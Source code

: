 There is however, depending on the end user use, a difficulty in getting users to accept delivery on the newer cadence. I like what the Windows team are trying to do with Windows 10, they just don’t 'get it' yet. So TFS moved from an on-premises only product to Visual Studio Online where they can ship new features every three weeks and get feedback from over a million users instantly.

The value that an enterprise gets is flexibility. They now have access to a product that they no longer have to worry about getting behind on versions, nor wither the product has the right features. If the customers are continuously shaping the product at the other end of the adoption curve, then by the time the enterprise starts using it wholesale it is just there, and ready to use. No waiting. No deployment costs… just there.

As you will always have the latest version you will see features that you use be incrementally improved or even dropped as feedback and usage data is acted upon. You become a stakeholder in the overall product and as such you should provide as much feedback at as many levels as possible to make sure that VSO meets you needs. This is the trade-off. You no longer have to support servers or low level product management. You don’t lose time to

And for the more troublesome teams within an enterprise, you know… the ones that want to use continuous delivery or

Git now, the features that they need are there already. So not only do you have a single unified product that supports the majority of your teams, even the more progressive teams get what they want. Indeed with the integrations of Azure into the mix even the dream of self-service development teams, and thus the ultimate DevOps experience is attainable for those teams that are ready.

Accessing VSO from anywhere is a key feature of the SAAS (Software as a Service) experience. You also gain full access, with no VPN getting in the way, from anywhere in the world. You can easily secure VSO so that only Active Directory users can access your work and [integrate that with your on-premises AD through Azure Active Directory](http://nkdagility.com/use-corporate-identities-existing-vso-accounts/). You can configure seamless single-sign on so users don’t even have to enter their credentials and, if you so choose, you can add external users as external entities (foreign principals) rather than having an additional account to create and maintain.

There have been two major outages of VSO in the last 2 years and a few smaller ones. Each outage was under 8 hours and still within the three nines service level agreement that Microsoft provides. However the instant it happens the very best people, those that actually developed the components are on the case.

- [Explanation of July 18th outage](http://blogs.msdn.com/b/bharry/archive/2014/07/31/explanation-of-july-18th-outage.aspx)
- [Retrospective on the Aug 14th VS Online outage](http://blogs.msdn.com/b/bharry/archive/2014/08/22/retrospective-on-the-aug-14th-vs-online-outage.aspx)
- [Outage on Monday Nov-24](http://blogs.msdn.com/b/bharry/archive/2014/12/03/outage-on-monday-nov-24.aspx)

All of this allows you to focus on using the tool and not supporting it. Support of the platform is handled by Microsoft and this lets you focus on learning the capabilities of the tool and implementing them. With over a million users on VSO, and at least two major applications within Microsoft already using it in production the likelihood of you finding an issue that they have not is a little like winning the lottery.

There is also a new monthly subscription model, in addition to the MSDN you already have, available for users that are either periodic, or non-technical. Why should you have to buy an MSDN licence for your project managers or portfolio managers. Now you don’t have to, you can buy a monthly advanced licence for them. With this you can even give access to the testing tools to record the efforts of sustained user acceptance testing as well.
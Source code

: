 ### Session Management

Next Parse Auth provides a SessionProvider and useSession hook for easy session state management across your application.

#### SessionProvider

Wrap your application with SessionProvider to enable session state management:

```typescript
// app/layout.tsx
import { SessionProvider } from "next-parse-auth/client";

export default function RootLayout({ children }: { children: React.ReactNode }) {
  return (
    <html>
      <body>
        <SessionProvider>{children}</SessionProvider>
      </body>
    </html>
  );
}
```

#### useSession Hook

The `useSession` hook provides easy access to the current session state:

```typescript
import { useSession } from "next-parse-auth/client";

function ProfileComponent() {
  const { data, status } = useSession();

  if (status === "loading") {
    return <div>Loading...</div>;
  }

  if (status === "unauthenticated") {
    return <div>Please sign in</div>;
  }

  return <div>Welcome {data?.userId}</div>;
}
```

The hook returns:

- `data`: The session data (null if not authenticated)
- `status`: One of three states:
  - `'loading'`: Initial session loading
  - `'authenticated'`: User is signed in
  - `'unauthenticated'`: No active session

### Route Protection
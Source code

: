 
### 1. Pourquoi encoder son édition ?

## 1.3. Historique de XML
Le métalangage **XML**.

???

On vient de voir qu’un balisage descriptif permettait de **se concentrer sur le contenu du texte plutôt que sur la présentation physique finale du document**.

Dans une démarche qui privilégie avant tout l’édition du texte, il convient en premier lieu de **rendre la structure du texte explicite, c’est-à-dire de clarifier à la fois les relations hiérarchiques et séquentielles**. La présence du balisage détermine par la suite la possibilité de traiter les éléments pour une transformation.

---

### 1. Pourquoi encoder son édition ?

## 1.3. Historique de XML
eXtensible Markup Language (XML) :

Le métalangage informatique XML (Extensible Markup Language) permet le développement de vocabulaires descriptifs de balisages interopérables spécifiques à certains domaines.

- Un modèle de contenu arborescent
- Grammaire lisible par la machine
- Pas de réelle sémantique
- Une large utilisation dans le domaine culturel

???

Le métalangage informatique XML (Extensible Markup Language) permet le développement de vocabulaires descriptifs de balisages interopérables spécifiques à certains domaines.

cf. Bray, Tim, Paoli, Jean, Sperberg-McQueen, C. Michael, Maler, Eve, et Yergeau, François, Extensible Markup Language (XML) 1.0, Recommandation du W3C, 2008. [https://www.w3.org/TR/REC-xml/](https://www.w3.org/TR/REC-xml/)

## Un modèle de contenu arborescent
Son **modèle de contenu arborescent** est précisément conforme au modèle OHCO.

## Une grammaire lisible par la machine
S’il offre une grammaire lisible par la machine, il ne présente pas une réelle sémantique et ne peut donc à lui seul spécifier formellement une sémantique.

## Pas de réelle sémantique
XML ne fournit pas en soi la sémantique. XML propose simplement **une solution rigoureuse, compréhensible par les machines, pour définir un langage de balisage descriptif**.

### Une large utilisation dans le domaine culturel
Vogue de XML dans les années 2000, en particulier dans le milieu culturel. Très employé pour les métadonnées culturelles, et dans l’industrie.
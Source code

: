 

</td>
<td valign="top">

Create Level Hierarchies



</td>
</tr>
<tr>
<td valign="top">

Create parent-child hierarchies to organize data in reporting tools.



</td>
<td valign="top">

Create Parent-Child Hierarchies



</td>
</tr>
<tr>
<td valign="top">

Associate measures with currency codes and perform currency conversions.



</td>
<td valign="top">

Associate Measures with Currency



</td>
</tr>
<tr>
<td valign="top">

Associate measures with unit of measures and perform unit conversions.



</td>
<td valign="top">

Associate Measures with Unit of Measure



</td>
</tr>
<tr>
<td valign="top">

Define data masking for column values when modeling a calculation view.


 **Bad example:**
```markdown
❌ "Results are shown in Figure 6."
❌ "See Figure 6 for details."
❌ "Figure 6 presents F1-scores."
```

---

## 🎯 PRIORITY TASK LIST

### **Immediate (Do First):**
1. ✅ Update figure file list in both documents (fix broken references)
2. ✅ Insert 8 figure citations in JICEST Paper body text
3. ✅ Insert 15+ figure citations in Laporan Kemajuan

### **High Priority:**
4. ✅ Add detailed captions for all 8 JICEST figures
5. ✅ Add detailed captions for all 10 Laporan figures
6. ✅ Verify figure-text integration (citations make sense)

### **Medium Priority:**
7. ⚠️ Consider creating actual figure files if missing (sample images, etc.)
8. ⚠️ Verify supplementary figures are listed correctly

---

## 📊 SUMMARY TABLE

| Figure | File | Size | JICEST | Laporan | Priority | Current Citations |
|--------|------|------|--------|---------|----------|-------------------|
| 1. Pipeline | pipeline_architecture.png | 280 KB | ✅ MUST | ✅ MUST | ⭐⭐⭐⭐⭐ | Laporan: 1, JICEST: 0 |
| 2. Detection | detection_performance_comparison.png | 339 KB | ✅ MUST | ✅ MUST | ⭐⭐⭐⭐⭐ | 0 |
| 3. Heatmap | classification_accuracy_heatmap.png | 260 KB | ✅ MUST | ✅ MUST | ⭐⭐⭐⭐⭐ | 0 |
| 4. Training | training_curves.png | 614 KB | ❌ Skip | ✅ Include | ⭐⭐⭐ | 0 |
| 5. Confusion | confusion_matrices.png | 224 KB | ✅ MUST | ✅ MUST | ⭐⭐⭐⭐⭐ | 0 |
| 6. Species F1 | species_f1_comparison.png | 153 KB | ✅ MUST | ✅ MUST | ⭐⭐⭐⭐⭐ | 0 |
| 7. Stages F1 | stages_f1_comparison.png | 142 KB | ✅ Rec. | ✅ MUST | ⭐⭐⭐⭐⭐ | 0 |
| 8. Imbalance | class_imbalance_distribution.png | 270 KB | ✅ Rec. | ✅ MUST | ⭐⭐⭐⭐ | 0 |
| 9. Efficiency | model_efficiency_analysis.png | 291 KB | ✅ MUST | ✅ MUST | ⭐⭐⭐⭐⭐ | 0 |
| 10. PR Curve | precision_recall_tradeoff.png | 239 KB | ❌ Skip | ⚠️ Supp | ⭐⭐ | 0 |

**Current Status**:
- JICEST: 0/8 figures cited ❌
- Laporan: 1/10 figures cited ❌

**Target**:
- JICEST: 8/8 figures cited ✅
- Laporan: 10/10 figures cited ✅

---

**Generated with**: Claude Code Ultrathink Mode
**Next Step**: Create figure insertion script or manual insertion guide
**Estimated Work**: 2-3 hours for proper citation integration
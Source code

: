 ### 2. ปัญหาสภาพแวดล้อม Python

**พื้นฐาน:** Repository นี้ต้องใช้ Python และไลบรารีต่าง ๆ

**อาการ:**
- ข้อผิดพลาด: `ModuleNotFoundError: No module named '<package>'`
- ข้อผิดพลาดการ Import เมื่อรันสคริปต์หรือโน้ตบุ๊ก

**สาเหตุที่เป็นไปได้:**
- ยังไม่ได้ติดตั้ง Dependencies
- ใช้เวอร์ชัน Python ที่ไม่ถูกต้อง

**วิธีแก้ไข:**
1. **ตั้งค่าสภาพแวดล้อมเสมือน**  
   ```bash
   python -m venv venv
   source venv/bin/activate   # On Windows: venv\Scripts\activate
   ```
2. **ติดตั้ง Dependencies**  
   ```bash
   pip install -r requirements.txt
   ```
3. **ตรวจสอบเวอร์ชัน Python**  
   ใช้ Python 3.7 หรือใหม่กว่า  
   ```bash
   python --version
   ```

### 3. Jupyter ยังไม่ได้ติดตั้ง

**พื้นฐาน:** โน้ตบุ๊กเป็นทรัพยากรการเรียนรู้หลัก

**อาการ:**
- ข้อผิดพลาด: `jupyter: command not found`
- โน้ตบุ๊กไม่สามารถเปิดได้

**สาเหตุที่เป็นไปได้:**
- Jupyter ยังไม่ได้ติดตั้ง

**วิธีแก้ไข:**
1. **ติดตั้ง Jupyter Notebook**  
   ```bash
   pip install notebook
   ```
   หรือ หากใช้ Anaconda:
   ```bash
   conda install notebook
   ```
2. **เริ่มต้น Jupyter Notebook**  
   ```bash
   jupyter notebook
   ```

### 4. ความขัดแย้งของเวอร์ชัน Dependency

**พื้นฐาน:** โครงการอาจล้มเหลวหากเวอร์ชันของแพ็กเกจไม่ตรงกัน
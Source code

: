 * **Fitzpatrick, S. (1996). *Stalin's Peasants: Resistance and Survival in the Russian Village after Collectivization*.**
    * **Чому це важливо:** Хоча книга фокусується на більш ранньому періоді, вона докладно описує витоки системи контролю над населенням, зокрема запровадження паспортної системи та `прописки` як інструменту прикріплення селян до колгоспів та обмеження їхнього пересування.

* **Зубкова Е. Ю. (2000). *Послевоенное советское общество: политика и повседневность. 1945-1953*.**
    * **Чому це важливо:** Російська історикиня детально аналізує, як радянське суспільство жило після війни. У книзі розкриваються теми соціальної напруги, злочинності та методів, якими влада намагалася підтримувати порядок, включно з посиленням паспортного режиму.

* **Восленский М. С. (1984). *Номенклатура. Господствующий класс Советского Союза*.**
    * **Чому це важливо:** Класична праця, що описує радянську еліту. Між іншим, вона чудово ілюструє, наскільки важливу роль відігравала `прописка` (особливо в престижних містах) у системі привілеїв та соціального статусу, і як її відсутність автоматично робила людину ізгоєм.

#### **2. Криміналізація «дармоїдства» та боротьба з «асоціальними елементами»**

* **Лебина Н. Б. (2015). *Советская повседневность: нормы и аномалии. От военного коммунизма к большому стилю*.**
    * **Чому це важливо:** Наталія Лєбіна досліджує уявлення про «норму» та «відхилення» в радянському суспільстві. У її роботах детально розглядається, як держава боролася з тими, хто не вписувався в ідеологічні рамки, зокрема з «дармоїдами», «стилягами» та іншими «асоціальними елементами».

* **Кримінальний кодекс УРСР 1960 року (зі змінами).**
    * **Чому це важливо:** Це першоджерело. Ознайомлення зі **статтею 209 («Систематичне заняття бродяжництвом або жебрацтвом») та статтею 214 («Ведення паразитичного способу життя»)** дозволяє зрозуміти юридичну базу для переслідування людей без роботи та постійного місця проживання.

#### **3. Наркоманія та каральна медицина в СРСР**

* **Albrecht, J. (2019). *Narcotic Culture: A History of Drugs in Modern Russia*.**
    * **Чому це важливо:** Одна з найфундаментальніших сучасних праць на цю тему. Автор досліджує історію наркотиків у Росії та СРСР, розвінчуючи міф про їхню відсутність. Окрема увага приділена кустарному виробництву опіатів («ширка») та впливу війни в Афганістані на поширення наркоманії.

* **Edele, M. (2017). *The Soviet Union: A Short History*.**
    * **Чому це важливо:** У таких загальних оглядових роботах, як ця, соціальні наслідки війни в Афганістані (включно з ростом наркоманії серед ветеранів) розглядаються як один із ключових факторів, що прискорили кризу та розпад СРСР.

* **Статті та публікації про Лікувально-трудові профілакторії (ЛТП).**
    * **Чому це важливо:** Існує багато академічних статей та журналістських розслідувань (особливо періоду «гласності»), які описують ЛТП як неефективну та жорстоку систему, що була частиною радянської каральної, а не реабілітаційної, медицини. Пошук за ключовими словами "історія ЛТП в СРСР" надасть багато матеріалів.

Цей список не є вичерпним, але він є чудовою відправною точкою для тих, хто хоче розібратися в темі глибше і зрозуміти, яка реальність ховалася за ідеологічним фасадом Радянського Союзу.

^^^^^^^^^^^^^^^^

> _Your task_: Every line above in which the word "make" occurs needs to be copied.

> _Solution for this problem_:
As you will always have the latest version you will see features that you use be incrementally improved or even dropped as feedback and usage data is acted upon. You become a stakeholder in the overall product and as such you should provide as much feedback at as many levels as possible to make sure that VSO meets you needs. This is the trade-off. You no longer have to support servers or low level product management. You don’t lose time to
6. ✅ Verify figure-text integration (citations make sense)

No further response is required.